UNITED STATES

Mission statements: Compasses without needles

Management consultant Peter Drucker drew the nation’s attention to the fundamental importance of mission statements nearly four decades ago. Invariably, US colleges and universities have adopted them.

These statements tend to be politically correct declarations balancing the input from internal and external stakeholders. A mission statement’s purpose is said to formally affirm the institution’s purpose and goals. When adopted by a governing board it metaphorically becomes the institution’s compass.

Presumably, the mission statement should frame the institution’s subsequent strategic and tactical decision processes while unifying internal and external stakeholders’ support.

With at least a third of the nation’s post-secondary institutions at financial risk, it seems fair to explore how their mission statements may have influenced their path to endangered sustainability.

Do a web search for a few institutional mission statements. A quick read will reveal common flaws and, sadly, the bulk of the nation’s college and university mission statements do not provide the context for guiding sound tactical or strategic decision-making and accompanying long-term financial obligations.

The typical statement is framed in optimistic, open-ended, feel-good language that by implication permits the pursuit of nearly any good cause while constraining few, if any.

In 2003 William Massy, author of Honoring the Trust: Quality and Cost Containment in Higher Education, noted that since public and most private post-secondary institutions do not pursue profits, they instead pursue “the good”. These well-intended pursuits have all too frequently led down a financial slippery slope.

The pursuit of nearly all new goods is accompanied by additional financial obligations. Staff must be employed and supported. These expense accretions are more often than not added to the sum of existing expense obligations. With no end of good outcomes to pursue and with no constraints embedded in their mission statements, institutions have been free to incur ever-higher operating expenses.

The new expenses, when added to existing obligations, invariably have forced the need for additional revenue to balance the operating budget.

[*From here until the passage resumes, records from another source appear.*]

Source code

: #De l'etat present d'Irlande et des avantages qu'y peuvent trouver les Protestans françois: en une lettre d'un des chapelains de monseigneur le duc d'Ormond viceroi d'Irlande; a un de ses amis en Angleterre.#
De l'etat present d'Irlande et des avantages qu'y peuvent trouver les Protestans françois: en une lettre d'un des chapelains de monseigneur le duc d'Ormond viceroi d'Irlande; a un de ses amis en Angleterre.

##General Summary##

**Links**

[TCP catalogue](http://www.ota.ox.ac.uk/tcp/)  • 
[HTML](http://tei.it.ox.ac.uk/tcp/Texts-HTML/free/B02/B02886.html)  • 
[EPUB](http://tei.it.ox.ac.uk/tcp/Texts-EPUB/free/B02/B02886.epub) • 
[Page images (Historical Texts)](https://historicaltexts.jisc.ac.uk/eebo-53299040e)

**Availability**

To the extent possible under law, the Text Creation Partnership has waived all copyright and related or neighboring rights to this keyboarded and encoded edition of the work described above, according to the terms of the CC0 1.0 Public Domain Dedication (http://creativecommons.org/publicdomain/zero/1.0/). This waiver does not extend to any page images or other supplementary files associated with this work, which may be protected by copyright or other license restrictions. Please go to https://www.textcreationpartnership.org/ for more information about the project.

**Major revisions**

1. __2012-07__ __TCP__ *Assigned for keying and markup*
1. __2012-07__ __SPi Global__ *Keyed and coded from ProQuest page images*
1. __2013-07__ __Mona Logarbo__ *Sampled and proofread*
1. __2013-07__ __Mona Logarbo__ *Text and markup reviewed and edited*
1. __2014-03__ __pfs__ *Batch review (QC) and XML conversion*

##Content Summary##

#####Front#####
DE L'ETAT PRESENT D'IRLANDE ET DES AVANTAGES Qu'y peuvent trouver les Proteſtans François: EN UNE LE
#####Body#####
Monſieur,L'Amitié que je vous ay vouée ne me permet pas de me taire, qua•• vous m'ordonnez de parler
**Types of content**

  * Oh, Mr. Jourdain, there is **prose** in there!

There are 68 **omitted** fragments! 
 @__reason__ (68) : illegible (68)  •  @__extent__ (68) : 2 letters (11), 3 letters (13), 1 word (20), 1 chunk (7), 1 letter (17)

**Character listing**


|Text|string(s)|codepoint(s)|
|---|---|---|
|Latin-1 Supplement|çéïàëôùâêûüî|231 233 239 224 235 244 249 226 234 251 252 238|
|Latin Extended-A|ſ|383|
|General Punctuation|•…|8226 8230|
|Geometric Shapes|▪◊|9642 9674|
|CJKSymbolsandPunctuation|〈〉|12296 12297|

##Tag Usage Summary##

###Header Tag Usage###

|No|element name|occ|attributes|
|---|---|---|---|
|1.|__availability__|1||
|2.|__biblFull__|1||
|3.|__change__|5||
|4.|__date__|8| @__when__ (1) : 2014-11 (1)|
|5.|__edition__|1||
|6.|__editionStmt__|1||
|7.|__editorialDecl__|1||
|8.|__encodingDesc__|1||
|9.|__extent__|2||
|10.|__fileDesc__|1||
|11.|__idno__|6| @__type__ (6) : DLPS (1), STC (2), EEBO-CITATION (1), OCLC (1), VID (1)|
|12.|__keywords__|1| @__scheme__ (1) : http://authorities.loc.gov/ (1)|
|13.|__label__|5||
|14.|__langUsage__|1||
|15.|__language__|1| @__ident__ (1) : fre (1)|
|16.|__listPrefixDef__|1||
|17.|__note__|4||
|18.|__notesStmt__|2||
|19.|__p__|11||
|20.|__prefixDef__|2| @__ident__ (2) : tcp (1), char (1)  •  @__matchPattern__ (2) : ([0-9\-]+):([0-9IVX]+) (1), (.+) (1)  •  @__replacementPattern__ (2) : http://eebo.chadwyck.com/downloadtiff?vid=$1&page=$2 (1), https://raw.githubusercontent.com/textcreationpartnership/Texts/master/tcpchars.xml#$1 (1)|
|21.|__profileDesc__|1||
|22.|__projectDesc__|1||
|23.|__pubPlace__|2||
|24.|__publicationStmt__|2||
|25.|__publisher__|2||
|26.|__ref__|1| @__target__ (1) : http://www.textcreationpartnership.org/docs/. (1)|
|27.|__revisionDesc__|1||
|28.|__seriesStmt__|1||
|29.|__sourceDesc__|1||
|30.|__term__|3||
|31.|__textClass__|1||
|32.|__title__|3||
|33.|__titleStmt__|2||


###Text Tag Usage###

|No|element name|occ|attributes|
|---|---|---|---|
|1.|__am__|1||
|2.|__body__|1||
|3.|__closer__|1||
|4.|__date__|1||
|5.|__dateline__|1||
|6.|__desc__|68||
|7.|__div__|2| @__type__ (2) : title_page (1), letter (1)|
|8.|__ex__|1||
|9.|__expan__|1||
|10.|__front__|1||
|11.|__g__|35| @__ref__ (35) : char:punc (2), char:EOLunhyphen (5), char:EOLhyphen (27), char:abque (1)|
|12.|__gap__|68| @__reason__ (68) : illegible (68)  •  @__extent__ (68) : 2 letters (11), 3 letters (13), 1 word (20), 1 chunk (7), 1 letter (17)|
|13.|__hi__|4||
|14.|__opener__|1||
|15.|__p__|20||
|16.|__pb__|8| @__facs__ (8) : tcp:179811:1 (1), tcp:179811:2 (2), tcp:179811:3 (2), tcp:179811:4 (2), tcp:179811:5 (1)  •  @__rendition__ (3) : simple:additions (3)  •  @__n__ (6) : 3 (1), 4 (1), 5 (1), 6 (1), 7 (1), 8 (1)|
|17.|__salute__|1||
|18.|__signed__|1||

In the decades when US institutions could rely on increasing student demand, coupled with the public’s seemingly inexhaustible tolerance of tuition escalation topping annual increases in the Consumer Price Index, this free form approach to resource management was successful.

Mission creep

The term mission creep originally emerged within a military context. It describes an extension of the unit’s mission outside of its intended scope. The term was extended to US community colleges pursuing authorisation to offer baccalaureate degrees in the nineties.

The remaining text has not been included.